The Dwindling Nuclear Family

The Dwindling Nuclear Family December 15, 2021

 

The percentage of American households that consist of a married couple and children under 18 fell to a record low:  a mere 17.8%.

That’s according to census records, as reported by Bloomberg News.  Last year, the percentage of married-with-kids among the 130 million households in America was only 18.6%. In the 1970s, the percentage was over 40%.

The rest are singles, cohabitors, roommates, empty-nesters, widows and widowers, older families, and married but no kids.  The article cites as reasons for the decline people delaying marriage, and married couples choosing not to have children.

The pandemic, the article says, has further put off weddings over the last two years.  It has added six months to a woman’s average age when she gets married, which is now 28.6 years old.  In the 1950’s and 1960’s, the average age for getting married was 20.4 for women and 22.8 for men.  Of course, there have been many other factors since then, such as women going into the workforce at a greater rate, but the delay in marriage also decreases the number of children.
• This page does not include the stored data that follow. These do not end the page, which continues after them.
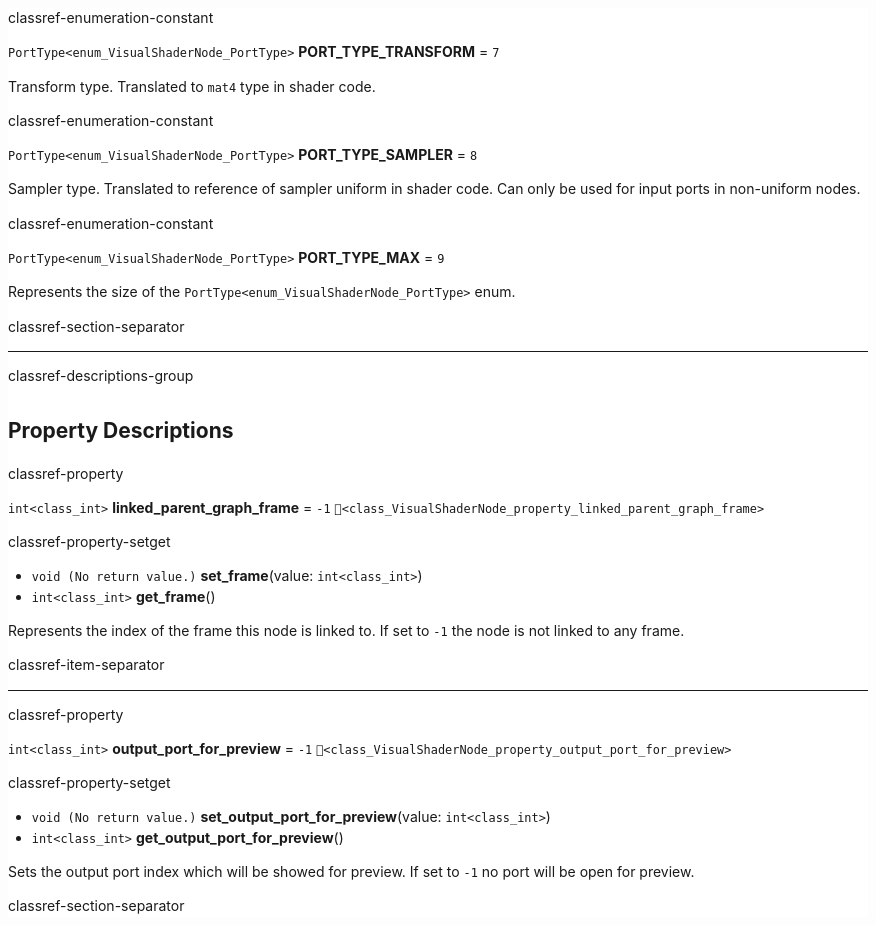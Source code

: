 classref-enumeration-constant

`PortType<enum_VisualShaderNode_PortType>` **PORT\_TYPE\_TRANSFORM** =
`7`

Transform type. Translated to `mat4` type in shader code.

classref-enumeration-constant

`PortType<enum_VisualShaderNode_PortType>` **PORT\_TYPE\_SAMPLER** = `8`

Sampler type. Translated to reference of sampler uniform in shader code.
Can only be used for input ports in non-uniform nodes.

classref-enumeration-constant

`PortType<enum_VisualShaderNode_PortType>` **PORT\_TYPE\_MAX** = `9`

Represents the size of the `PortType<enum_VisualShaderNode_PortType>`
enum.

classref-section-separator

------------------------------------------------------------------------

classref-descriptions-group

## Property Descriptions

classref-property

`int<class_int>` **linked\_parent\_graph\_frame** = `-1`
`🔗<class_VisualShaderNode_property_linked_parent_graph_frame>`

classref-property-setget

-   `void (No return value.)` **set\_frame**(value: `int<class_int>`)
-   `int<class_int>` **get\_frame**()

Represents the index of the frame this node is linked to. If set to `-1`
the node is not linked to any frame.

classref-item-separator

------------------------------------------------------------------------

classref-property

`int<class_int>` **output\_port\_for\_preview** = `-1`
`🔗<class_VisualShaderNode_property_output_port_for_preview>`

classref-property-setget

-   `void (No return value.)` **set\_output\_port\_for\_preview**(value:
    `int<class_int>`)
-   `int<class_int>` **get\_output\_port\_for\_preview**()

Sets the output port index which will be showed for preview. If set to
`-1` no port will be open for preview.

classref-section-separator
The American fertility rate dropped to 55.4 births per 1,000 in the second quarter of this year.  That’s a decline from 58.5 in the same quarter of 2019.

I came across yet another curious fact about the dwindling nuclear family.  Among couples who are married, 13% live apart from each other!

This is sometimes because of the demands of their jobs–the two have careers in different cities, or one of them gets transferred and they decide that one of them will stay put so the kids won’t have to transfer to different schools–but sometimes it’s because the two put such a high premium on their independence.

An article on the subject in the Wall Street Journal profiles one couple who is, as they are calling it, “living apart together.”  The story is illustrated with a picture of the two standing on their respective balconies in an apartment building, one right above the other.

In this case, the arrangement was an alternative to getting a divorce.  It turned out, they both simply needed their “own space.”  Some couples are living in different cities, getting together on weekends or when they can, so that they can stay closer to their children from previous marriages.  But some are “living apart together” from the get-go.

The article, entitled The Secret to These Successful Marriages?  Living Apart, quotes someone in one of these arrangements: “There’s no rulebook that says you have to live with your spouse.”

But isn’t that what marriage is?  The Bible is more than a rulebook, but Jesus Himself says, quoting Genesis 2:24-25:

“Have you not read that he who created them from the beginning made them male and female,  and said, ‘Therefore a man shall leave his father and his mother and hold fast to his wife, and the two shall become one flesh’? So they are no longer two but one flesh. What therefore God has joined together, let not man separate.” (Matthew 19:4-6).

The man leaves his parents to “hold fast to his wife,” forming a new family.  They become “one flesh.”  They are “joined together,” and “man” should not “separate” them.  I think this can accommodate temporary living apart arrangements, but surely it speaks of the two being together.

What do you think of this kind of arrangement and about the larger decline in the number of traditional families? What do you think the consequences will be?